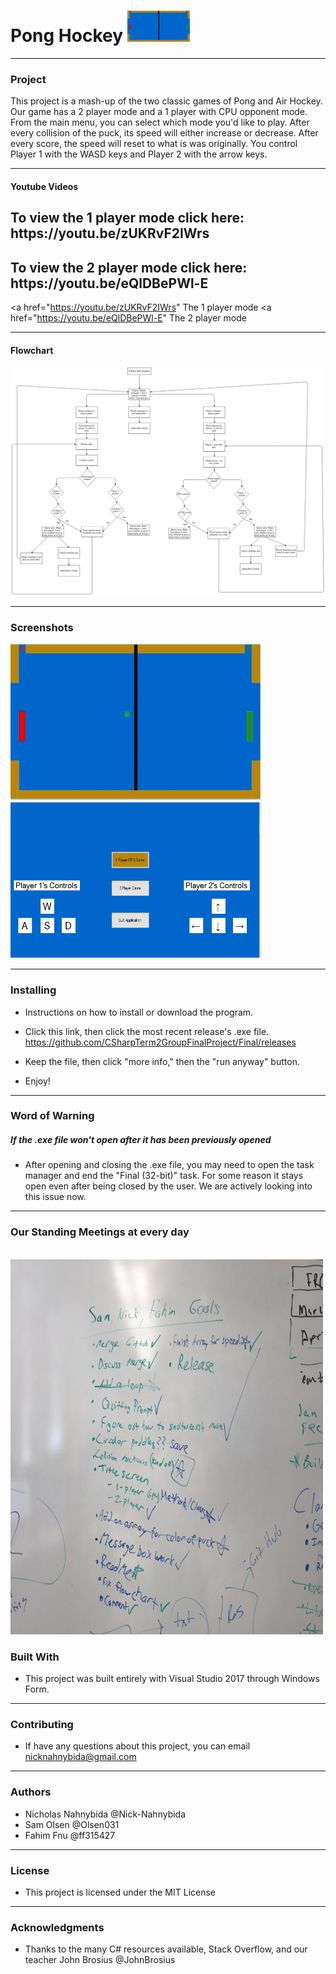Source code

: # Pong Hockey <img src="images/Cover_Pic.PNG" height="50" width="100" alt="The 2-player form">

<hr>
<h3>Project </h3>
This project is a mash-up of the two classic games of Pong and Air Hockey. Our game has a 2 player mode and a 1 player with CPU opponent mode. From the main menu, you can select which mode you'd like to play. After every collision of the puck, its speed will either increase or decrease. After every score, the speed will reset to what is was originally. You control Player 1 with the WASD keys and Player 2 with the arrow keys. 

<hr>

<h4> Youtube Videos <h4>
  <h2> To view the 1 player mode click here: https://youtu.be/zUKRvF2IWrs </h2>
 
  <h2> To view the 2 player mode click here: https://youtu.be/eQlDBePWl-E </h2>
  
  <a href="https://youtu.be/zUKRvF2IWrs" The 1 player mode </a>
  <a href="https://youtu.be/eQlDBePWl-E" The 2 player mode </a>
<hr>
  
<h4> Flowchart <h4>
  <img src="images/Flowchart.PNG" alt="Our flowchart for this project">
<hr>
<h3> Screenshots</h3>
<img src="images/Cover_Pic.PNG" height="250" width="400" alt="The 2-player form"> 
<img src="images/mainMenu.PNG" height="250" width="400" alt="The 2-player form">
<hr>

<h3> Installing</h3>

* Instructions on how to install or download the program. 

* Click this link, then click the most recent release's .exe file. https://github.com/CSharpTerm2GroupFinalProject/Final/releases

* Keep the file, then click "more info," then the "run anyway" button.

* Enjoy!

<hr>
<h3> Word of Warning</h3>
<h5> If the .exe file won't open after it has been previously opened </h5>
  
  * After opening and closing the .exe file, you may need to open the task manager and end the "Final (32-bit)" task. For some reason it stays open even after being closed by the user. We are actively looking into this issue now.
  <hr>
  
<h3> Our Standing Meetings at every day </h3>
<br>
  
   <img src="images/StandingMeeting.jpg" alt="The 2-player form" height="600" width="500"> 

<h3> Built With</h3>


* This project was built entirely with Visual Studio 2017 through Windows Form.

<hr>
<h3>Contributing</h3>


* If have any questions about this project, you can email nicknahnybida@gmail.com 

<hr>

<h3>Authors</h3>

* Nicholas Nahnybida @Nick-Nahnybida
* Sam Olsen @Olsen031
* Fahim Fnu @ff315427

<hr>

<h3>License</h3>

* This project is licensed under the MIT License
<hr>

<h3>Acknowledgments</h3>

* Thanks to the many C# resources available, Stack Overflow, and our teacher John Brosius @JohnBrosius
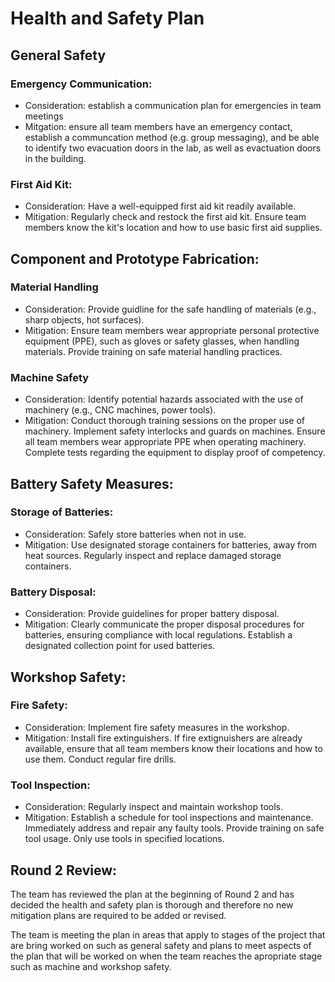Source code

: # Health and Safety Plan

## General Safety
### Emergency Communication: 
- Consideration: establish a communication plan for emergencies in team meetings
- Mitgation: ensure all team members have an emergency contact, establish a communcation method (e.g. group messaging), and be able to identify two evacuation doors in the lab, as well as evactuation doors in the building. 

### First Aid Kit: 
- Consideration: Have a well-equipped first aid kit readily available.
- Mitigation: Regularly check and restock the first aid kit. Ensure team members know the kit's location and how to use basic first aid supplies.

## Component and Prototype Fabrication: 
### Material Handling 
- Consideration: Provide guidline for the safe handling of materials (e.g., sharp objects, hot surfaces).
- Mitigation: Ensure team members wear appropriate personal protective equipment (PPE), such as gloves or safety glasses, when handling materials. Provide training on safe material handling practices.

### Machine Safety
- Consideration: Identify potential hazards associated with the use of machinery (e.g., CNC machines, power tools).
- Mitigation: Conduct thorough training sessions on the proper use of machinery. Implement safety interlocks and guards on machines. Ensure all team members wear appropriate PPE when operating machinery. Complete tests regarding the equipment to display proof of competency. 

## Battery Safety Measures:
### Storage of Batteries:
- Consideration: Safely store batteries when not in use.
- Mitigation: Use designated storage containers for batteries, away from heat sources. Regularly inspect and replace damaged storage containers.

### Battery Disposal:
- Consideration: Provide guidelines for proper battery disposal.
- Mitigation: Clearly communicate the proper disposal procedures for batteries, ensuring compliance with local regulations. Establish a designated collection point for used batteries.

## Workshop Safety:
### Fire Safety:
- Consideration: Implement fire safety measures in the workshop.
- Mitigation: Install fire extinguishers. If fire extignuishers are already available, ensure that all team members know their locations and how to use them. Conduct regular fire drills.

### Tool Inspection:
- Consideration: Regularly inspect and maintain workshop tools.
- Mitigation: Establish a schedule for tool inspections and maintenance. Immediately address and repair any faulty tools. Provide training on safe tool usage. Only use tools in specified locations.


## Round 2 Review:
The team has reviewed the plan at the beginning of Round 2 and has decided the health and safety plan is thorough and therefore no new mitigation plans are required to be added or revised.

The team is meeting the plan in areas that apply to stages of the project that are bring worked on such as general safety and plans to meet aspects of the plan that will be worked on when the team reaches the apropriate stage such as machine and workshop safety.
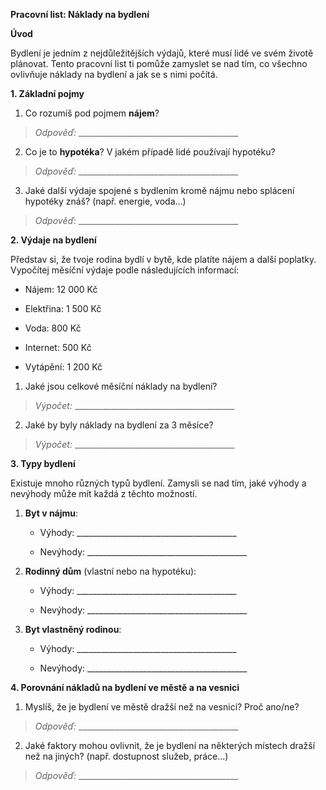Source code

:**Pracovní list: Náklady na bydlení**

**Úvod**

Bydlení je jedním z nejdůležitějších výdajů, které musí lidé ve svém
životě plánovat. Tento pracovní list ti pomůže zamyslet se nad tím, co
všechno ovlivňuje náklady na bydlení a jak se s nimi počítá.

**1. Základní pojmy**

1.  Co rozumíš pod pojmem **nájem**?

> *Odpověď:*
> \_\_\_\_\_\_\_\_\_\_\_\_\_\_\_\_\_\_\_\_\_\_\_\_\_\_\_\_\_\_\_\_\_\_\_\_\_\_\_\_

2.  Co je to **hypotéka**? V jakém případě lidé používají hypotéku?

> *Odpověď:*
> \_\_\_\_\_\_\_\_\_\_\_\_\_\_\_\_\_\_\_\_\_\_\_\_\_\_\_\_\_\_\_\_\_\_\_\_\_\_\_\_

3.  Jaké další výdaje spojené s bydlením kromě nájmu nebo splácení
    hypotéky znáš? (např. energie, voda\...)

> *Odpověď:*
> \_\_\_\_\_\_\_\_\_\_\_\_\_\_\_\_\_\_\_\_\_\_\_\_\_\_\_\_\_\_\_\_\_\_\_\_\_\_\_\_

**2. Výdaje na bydlení**

Představ si, že tvoje rodina bydlí v bytě, kde platíte nájem a další
poplatky. Vypočítej měsíční výdaje podle následujících informací:

- Nájem: 12 000 Kč

- Elektřina: 1 500 Kč

- Voda: 800 Kč

- Internet: 500 Kč

- Vytápění: 1 200 Kč

1.  Jaké jsou celkové měsíční náklady na bydlení?

> *Výpočet:*
> \_\_\_\_\_\_\_\_\_\_\_\_\_\_\_\_\_\_\_\_\_\_\_\_\_\_\_\_\_\_\_\_\_\_\_\_\_\_\_\_

2.  Jaké by byly náklady na bydlení za 3 měsíce?

> *Výpočet:*
> \_\_\_\_\_\_\_\_\_\_\_\_\_\_\_\_\_\_\_\_\_\_\_\_\_\_\_\_\_\_\_\_\_\_\_\_\_\_\_\_

**3. Typy bydlení**

Existuje mnoho různých typů bydlení. Zamysli se nad tím, jaké výhody a
nevýhody může mít každá z těchto možností.

1.  **Byt v nájmu**:

    - Výhody:
      \_\_\_\_\_\_\_\_\_\_\_\_\_\_\_\_\_\_\_\_\_\_\_\_\_\_\_\_\_\_\_\_\_\_\_\_\_\_\_\_

    - Nevýhody:
      \_\_\_\_\_\_\_\_\_\_\_\_\_\_\_\_\_\_\_\_\_\_\_\_\_\_\_\_\_\_\_\_\_\_\_\_\_\_\_\_

2.  **Rodinný dům** (vlastní nebo na hypotéku):

    - Výhody:
      \_\_\_\_\_\_\_\_\_\_\_\_\_\_\_\_\_\_\_\_\_\_\_\_\_\_\_\_\_\_\_\_\_\_\_\_\_\_\_\_

    - Nevýhody:
      \_\_\_\_\_\_\_\_\_\_\_\_\_\_\_\_\_\_\_\_\_\_\_\_\_\_\_\_\_\_\_\_\_\_\_\_\_\_\_\_

3.  **Byt vlastněný rodinou**:

    - Výhody:
      \_\_\_\_\_\_\_\_\_\_\_\_\_\_\_\_\_\_\_\_\_\_\_\_\_\_\_\_\_\_\_\_\_\_\_\_\_\_\_\_

    - Nevýhody:
      \_\_\_\_\_\_\_\_\_\_\_\_\_\_\_\_\_\_\_\_\_\_\_\_\_\_\_\_\_\_\_\_\_\_\_\_\_\_\_\_

**4. Porovnání nákladů na bydlení ve městě a na vesnici**

1.  Myslíš, že je bydlení ve městě dražší než na vesnici? Proč ano/ne?

> *Odpověď:*
> \_\_\_\_\_\_\_\_\_\_\_\_\_\_\_\_\_\_\_\_\_\_\_\_\_\_\_\_\_\_\_\_\_\_\_\_\_\_\_\_

2.  Jaké faktory mohou ovlivnit, že je bydlení na některých místech
    dražší než na jiných? (např. dostupnost služeb, práce\...)

> *Odpověď:*
> \_\_\_\_\_\_\_\_\_\_\_\_\_\_\_\_\_\_\_\_\_\_\_\_\_\_\_\_\_\_\_\_\_\_\_\_\_\_\_\_
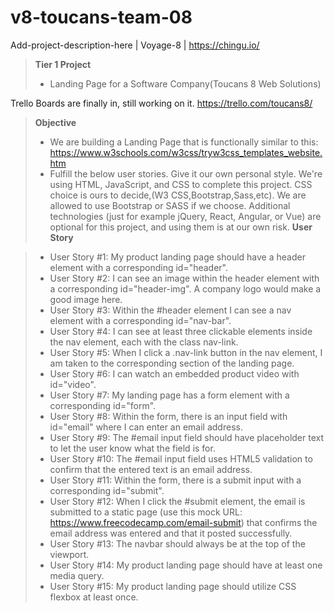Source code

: # v8-toucans-team-08
Add-project-description-here | Voyage-8 | https://chingu.io/

> **Tier 1 Project**
> - Landing Page for a Software Company(Toucans 8 Web Solutions)

Trello Boards are finally in, still working on it.
https://trello.com/toucans8/


> **Objective**
> - We are building a Landing Page that is functionally similar to this: https://www.w3schools.com/w3css/tryw3css_templates_website.htm
> - Fulfill the below user stories. Give it our own personal style.
We're using HTML, JavaScript, and CSS to complete this project. CSS  choice is ours to decide,(W3 CSS,Bootstrap,Sass,etc). We are allowed to use Bootstrap or SASS if we choose. Additional technologies (just for example jQuery, React, Angular, or Vue) are optional for this project, and using them is at our own risk. 
> **User Story**

> - User Story #1: My product landing page should have a header element with a corresponding id="header".
> - User Story #2: I can see an image within the header element with a corresponding id="header-img". A company logo would make a good image here.
> - User Story #3: Within the #header element I can see a nav element with a corresponding id="nav-bar".
> - User Story #4: I can see at least three clickable elements inside the nav element, each with the class nav-link.
> - User Story #5: When I click a .nav-link button in the nav element, I am taken to the corresponding section of the landing page.
> - User Story #6: I can watch an embedded product video with id="video".
> - User Story #7: My landing page has a form element with a corresponding id="form".
> - User Story #8: Within the form, there is an input field with id="email" where I can enter an email address.
> - User Story #9: The #email input field should have placeholder text to let the user know what the field is for.
> - User Story #10: The #email input field uses HTML5 validation to confirm that the entered text is an email address.
> - User Story #11: Within the form, there is a submit input with a corresponding id="submit".
> - User Story #12: When I click the #submit element, the email is submitted to a static page (use this mock URL: https://www.freecodecamp.com/email-submit) that confirms the email address was entered and that it posted successfully.
> - User Story #13: The navbar should always be at the top of the viewport.
> - User Story #14: My product landing page should have at least one media query.
> - User Story #15: My product landing page should utilize CSS flexbox at least once.


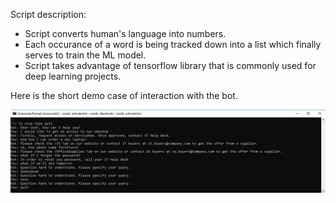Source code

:<p>Script description:</p>
<ul>
  <li>Script converts human's language into numbers.</li>
  <li>Each occurance of a word is being tracked down into a list which finally serves to train the ML model.</li>
  <li>Script takes advantage of tensorflow library that is commonly used for deep learning projects.</li>
</ul>
  
<p>Here is the short demo case of interaction with the bot.</p>
<img src="images/bot.JPG">
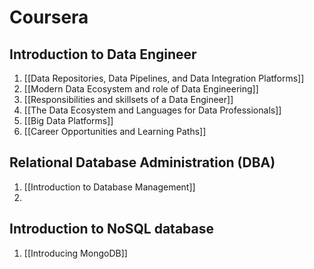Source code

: # Coursera
## Introduction to Data Engineer
1. [[Data Repositories, Data Pipelines, and Data Integration Platforms]]
2. [[Modern Data Ecosystem and role of Data Engineering]]
3. [[Responsibilities and skillsets of a Data Engineer]]
4. [[The Data Ecosystem and Languages for Data Professionals]]
5. [[Big Data Platforms]]
6. [[Career Opportunities and Learning Paths]]

## Relational Database Administration (DBA)
1. [[Introduction to Database Management]]
2. 
## Introduction to NoSQL database
1. [[Introducing MongoDB]]
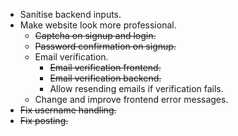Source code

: * Sanitise backend inputs.
* Make website look more professional.
    * ~~Captcha on signup and login.~~
    * ~~Password confirmation on signup.~~
    * Email verification.
        * ~~Email verification frontend.~~
        * ~~Email verification backend.~~
        * Allow resending emails if verification fails.
    * Change and improve frontend error messages.
* ~~Fix username handling.~~
* ~~Fix posting.~~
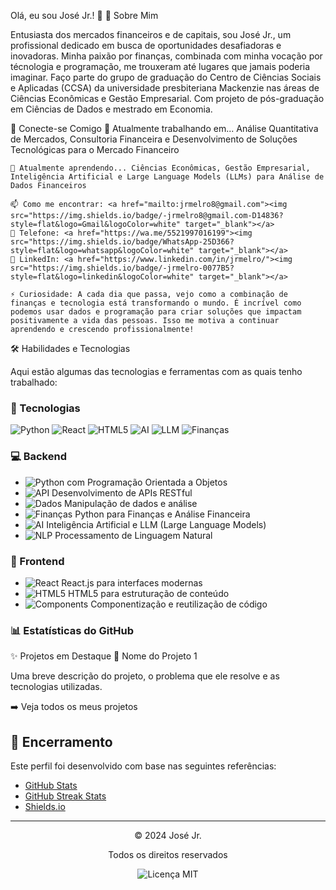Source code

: Olá, eu sou José Jr.! 👋
🚀 Sobre Mim

Entusiasta dos mercados financeiros e de capitais, sou José Jr., um profissional dedicado em busca de oportunidades desafiadoras e inovadoras. Minha paixão por finanças, combinada com minha vocação por técnologia e programação, me trouxeram até lugares que jamais poderia imaginar.
Faço parte do grupo de graduação do Centro de Ciências Sociais e Aplicadas (CCSA) da universidade presbiteriana Mackenzie nas áreas de Ciências Econômicas e Gestão Empresarial. 
Com projeto de pós-graduação em Ciências de Dados e mestrado em Economia.

🔗 Conecte-se Comigo
    🔭 Atualmente trabalhando em... Análise Quantitativa de Mercados, Consultoria Financeira e Desenvolvimento de Soluções Tecnológicas para o Mercado Financeiro

    🌱 Atualmente aprendendo... Ciências Econômicas, Gestão Empresarial, Inteligência Artificial e Large Language Models (LLMs) para Análise de Dados Financeiros

    📫 Como me encontrar: <a href="mailto:jrmelro8@gmail.com"><img src="https://img.shields.io/badge/-jrmelro8@gmail.com-D14836?style=flat&logo=Gmail&logoColor=white" target="_blank"></a>
    📱 Telefone: <a href="https://wa.me/5521997016199"><img src="https://img.shields.io/badge/WhatsApp-25D366?style=flat&logo=whatsapp&logoColor=white" target="_blank"></a>
    💼 LinkedIn: <a href="https://www.linkedin.com/in/jrmelro/"><img src="https://img.shields.io/badge/-jrmelro-0077B5?style=flat&logo=linkedin&logoColor=white" target="_blank"></a>

    ⚡ Curiosidade: A cada dia que passa, vejo como a combinação de finanças e tecnologia está transformando o mundo. É incrível como podemos usar dados e programação para criar soluções que impactam positivamente a vida das pessoas. Isso me motiva a continuar aprendendo e crescendo profissionalmente!

🛠️ Habilidades e Tecnologias

Aqui estão algumas das tecnologias e ferramentas com as quais tenho trabalhado:

### 🚀 Tecnologias

![Python](https://img.shields.io/badge/Python-81%25-3670A0?style=for-the-badge&logo=python&logoColor=ffdd54)
![React](https://img.shields.io/badge/React-14%25-20232A?style=for-the-badge&logo=react&logoColor=61DAFB)
![HTML5](https://img.shields.io/badge/HTML5-5%25-E34F26?style=for-the-badge&logo=html5&logoColor=white)
![AI](https://img.shields.io/badge/AI-000000?style=for-the-badge&logo=openai&logoColor=white)
![LLM](https://img.shields.io/badge/LLM-000000?style=for-the-badge&logo=chatgpt&logoColor=white)
![Finanças](https://img.shields.io/badge/Finanças-000000?style=for-the-badge&logo=bitcoin&logoColor=white)

### 💻 Backend
- <img src="https://img.shields.io/badge/Python-3670A0?style=flat&logo=python&logoColor=ffdd54" alt="Python"/> com Programação Orientada a Objetos
- <img src="https://img.shields.io/badge/API-000000?style=flat&logo=postman&logoColor=white" alt="API"/> Desenvolvimento de APIs RESTful
- <img src="https://img.shields.io/badge/Dados-000000?style=flat&logo=pandas&logoColor=white" alt="Dados"/> Manipulação de dados e análise
- <img src="https://img.shields.io/badge/Finanças-000000?style=flat&logo=bitcoin&logoColor=white" alt="Finanças"/> Python para Finanças e Análise Financeira
- <img src="https://img.shields.io/badge/AI-000000?style=flat&logo=openai&logoColor=white" alt="AI"/> Inteligência Artificial e LLM (Large Language Models)
- <img src="https://img.shields.io/badge/NLP-000000?style=flat&logo=chatgpt&logoColor=white" alt="NLP"/> Processamento de Linguagem Natural

### 🎨 Frontend
- <img src="https://img.shields.io/badge/React-20232A?style=flat&logo=react&logoColor=61DAFB" alt="React"/> React.js para interfaces modernas
- <img src="https://img.shields.io/badge/HTML5-E34F26?style=flat&logo=html5&logoColor=white" alt="HTML5"/> HTML5 para estruturação de conteúdo
- <img src="https://img.shields.io/badge/Components-000000?style=flat&logo=react&logoColor=61DAFB" alt="Components"/> Componentização e reutilização de código

### 📊 Estatísticas do GitHub
✨ Projetos em Destaque
📁 Nome do Projeto 1

Uma breve descrição do projeto, o problema que ele resolve e as tecnologias utilizadas.

➡️ Veja todos os meus projetos

## 📝 Encerramento

Este perfil foi desenvolvido com base nas seguintes referências:
- [GitHub Stats](https://github.com/anuraghazra/github-readme-stats)
- [GitHub Streak Stats](https://github.com/DenverCoder1/github-readme-streak-stats)
- [Shields.io](https://shields.io/)

---

<div align="center">
  <p>© 2024 José Jr.</p>
  <p>Todos os direitos reservados</p>
</div>

<div align="center">
  <img src="https://img.shields.io/badge/Licença-MIT-yellow.svg" alt="Licença MIT"/>
</div>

..............................

How to complete this task> Gather every line from the listing above in which "submit" appears, and copy those lines.

Task output>
> - User Story #11: Within the form, there is a submit input with a corresponding id="submit".
> - User Story #12: When I click the #submit element, the email is submitted to a static page (use this mock URL: https://www.freecodecamp.com/email-submit) that confirms the email address was entered and that it posted successfully.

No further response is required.